▶ **Task details**: Once you find the line with "## Motivation" in the data that follows, repeat it and every line after it exactly, through the line with "A protocol-centric approach".

▶ **Working data**:

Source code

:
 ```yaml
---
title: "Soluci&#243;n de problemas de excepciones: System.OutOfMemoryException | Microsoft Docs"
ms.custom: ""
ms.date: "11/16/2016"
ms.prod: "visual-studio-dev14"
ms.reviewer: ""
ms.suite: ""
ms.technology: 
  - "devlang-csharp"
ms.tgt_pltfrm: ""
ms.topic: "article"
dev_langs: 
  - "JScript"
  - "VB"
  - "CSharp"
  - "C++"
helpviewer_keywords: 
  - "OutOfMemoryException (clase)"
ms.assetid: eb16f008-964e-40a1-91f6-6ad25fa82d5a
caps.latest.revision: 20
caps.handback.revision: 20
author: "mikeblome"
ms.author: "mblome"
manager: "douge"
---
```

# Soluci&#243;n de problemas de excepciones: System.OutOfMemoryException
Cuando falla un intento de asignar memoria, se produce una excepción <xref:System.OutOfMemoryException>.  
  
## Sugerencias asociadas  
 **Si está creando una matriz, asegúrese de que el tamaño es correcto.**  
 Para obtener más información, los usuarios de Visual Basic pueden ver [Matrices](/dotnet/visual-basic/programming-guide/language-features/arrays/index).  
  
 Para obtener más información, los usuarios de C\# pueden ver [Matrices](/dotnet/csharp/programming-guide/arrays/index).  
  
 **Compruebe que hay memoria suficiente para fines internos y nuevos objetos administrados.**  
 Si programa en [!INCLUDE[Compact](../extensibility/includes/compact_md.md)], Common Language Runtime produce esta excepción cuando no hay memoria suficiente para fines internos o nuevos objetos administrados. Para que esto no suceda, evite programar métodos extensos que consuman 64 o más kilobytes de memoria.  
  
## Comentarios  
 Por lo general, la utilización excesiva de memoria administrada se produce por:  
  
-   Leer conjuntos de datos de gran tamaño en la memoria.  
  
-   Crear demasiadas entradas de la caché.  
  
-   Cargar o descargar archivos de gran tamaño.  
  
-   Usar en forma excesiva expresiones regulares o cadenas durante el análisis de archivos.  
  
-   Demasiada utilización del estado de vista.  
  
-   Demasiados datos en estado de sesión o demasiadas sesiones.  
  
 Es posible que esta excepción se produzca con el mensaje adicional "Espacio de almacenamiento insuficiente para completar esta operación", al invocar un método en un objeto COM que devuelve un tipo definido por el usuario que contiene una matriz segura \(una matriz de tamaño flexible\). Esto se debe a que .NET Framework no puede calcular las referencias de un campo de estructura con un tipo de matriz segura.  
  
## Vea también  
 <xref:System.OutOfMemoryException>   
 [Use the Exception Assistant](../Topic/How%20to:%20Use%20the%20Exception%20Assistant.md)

==

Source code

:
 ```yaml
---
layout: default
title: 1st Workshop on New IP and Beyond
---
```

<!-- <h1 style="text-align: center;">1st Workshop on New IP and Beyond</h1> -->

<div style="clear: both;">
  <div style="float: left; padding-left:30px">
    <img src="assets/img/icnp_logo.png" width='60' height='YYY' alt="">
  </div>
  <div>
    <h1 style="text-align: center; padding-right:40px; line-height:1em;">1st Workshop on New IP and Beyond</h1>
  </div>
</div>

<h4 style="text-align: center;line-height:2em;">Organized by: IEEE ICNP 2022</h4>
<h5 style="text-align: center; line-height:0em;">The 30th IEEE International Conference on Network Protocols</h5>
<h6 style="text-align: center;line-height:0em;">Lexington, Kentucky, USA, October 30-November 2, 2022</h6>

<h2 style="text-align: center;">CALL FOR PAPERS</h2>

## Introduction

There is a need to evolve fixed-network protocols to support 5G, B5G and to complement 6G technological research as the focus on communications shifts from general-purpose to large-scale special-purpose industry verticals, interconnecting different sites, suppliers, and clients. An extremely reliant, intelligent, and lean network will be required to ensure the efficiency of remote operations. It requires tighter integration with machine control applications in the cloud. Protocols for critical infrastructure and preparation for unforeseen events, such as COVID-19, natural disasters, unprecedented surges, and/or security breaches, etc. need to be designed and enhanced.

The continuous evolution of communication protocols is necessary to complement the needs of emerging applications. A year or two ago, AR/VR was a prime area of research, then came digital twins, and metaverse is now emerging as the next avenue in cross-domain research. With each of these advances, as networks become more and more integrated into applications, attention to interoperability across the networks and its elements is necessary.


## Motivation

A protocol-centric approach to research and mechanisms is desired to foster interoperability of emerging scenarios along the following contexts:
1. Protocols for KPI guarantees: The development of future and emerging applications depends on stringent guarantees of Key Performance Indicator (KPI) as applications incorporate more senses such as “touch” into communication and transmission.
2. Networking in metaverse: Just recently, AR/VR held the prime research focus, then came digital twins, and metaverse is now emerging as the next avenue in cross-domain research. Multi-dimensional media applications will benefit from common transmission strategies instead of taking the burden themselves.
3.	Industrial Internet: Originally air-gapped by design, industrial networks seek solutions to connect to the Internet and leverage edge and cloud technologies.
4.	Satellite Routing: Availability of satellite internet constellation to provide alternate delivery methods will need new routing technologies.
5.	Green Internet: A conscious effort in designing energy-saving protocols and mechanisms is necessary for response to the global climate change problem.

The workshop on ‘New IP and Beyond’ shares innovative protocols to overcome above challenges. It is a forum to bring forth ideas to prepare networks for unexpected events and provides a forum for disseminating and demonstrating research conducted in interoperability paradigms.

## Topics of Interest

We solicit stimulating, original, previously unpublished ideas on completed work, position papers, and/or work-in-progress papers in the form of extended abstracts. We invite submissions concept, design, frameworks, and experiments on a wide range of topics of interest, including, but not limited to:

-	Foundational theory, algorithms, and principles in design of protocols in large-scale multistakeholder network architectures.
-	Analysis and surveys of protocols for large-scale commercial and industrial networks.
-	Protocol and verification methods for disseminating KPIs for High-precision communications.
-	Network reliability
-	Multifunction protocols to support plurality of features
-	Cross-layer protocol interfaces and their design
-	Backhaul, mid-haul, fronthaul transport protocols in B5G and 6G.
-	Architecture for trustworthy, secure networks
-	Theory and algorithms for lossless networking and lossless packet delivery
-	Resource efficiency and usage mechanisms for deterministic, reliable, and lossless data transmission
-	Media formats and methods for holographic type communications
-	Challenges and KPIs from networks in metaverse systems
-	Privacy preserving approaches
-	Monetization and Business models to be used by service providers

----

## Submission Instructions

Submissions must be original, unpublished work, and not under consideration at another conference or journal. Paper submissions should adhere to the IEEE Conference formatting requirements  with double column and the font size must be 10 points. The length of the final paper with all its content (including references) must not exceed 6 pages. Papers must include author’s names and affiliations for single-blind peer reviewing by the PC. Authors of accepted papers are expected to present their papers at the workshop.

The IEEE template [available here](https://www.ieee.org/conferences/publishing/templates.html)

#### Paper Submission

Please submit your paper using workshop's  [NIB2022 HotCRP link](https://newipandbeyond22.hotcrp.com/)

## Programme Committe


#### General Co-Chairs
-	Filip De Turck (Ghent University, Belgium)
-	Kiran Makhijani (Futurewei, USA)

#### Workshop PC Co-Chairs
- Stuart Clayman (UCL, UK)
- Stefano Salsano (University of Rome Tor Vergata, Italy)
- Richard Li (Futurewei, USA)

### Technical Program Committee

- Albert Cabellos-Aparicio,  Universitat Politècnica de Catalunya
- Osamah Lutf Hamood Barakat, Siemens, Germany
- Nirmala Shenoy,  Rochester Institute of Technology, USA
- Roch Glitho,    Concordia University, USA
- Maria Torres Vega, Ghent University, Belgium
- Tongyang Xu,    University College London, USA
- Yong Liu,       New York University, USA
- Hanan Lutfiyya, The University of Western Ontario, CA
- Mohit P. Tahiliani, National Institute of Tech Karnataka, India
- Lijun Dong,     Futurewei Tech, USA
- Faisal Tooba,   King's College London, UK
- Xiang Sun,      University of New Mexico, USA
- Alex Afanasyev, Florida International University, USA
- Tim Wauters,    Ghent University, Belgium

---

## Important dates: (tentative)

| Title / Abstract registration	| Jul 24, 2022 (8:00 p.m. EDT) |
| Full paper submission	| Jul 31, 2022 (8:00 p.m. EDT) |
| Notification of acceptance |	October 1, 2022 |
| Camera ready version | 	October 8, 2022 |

==

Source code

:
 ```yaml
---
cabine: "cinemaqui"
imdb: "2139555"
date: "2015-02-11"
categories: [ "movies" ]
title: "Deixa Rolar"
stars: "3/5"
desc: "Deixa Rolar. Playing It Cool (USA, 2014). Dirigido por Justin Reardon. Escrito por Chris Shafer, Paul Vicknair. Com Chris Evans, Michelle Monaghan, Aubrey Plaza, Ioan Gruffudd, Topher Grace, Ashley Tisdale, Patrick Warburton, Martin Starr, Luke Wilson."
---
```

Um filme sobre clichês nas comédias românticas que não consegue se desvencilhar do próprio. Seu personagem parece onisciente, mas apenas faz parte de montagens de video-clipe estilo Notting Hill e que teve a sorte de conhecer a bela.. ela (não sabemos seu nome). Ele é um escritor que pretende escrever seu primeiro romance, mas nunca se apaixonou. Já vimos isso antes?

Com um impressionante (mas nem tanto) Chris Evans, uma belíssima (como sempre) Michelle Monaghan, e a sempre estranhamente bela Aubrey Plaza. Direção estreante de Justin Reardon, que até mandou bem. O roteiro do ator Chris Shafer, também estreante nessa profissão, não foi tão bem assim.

▶ **Result for this task**:
## Motivation

A protocol-centric approach to research and mechanisms is desired to foster interoperability of emerging scenarios along the following contexts:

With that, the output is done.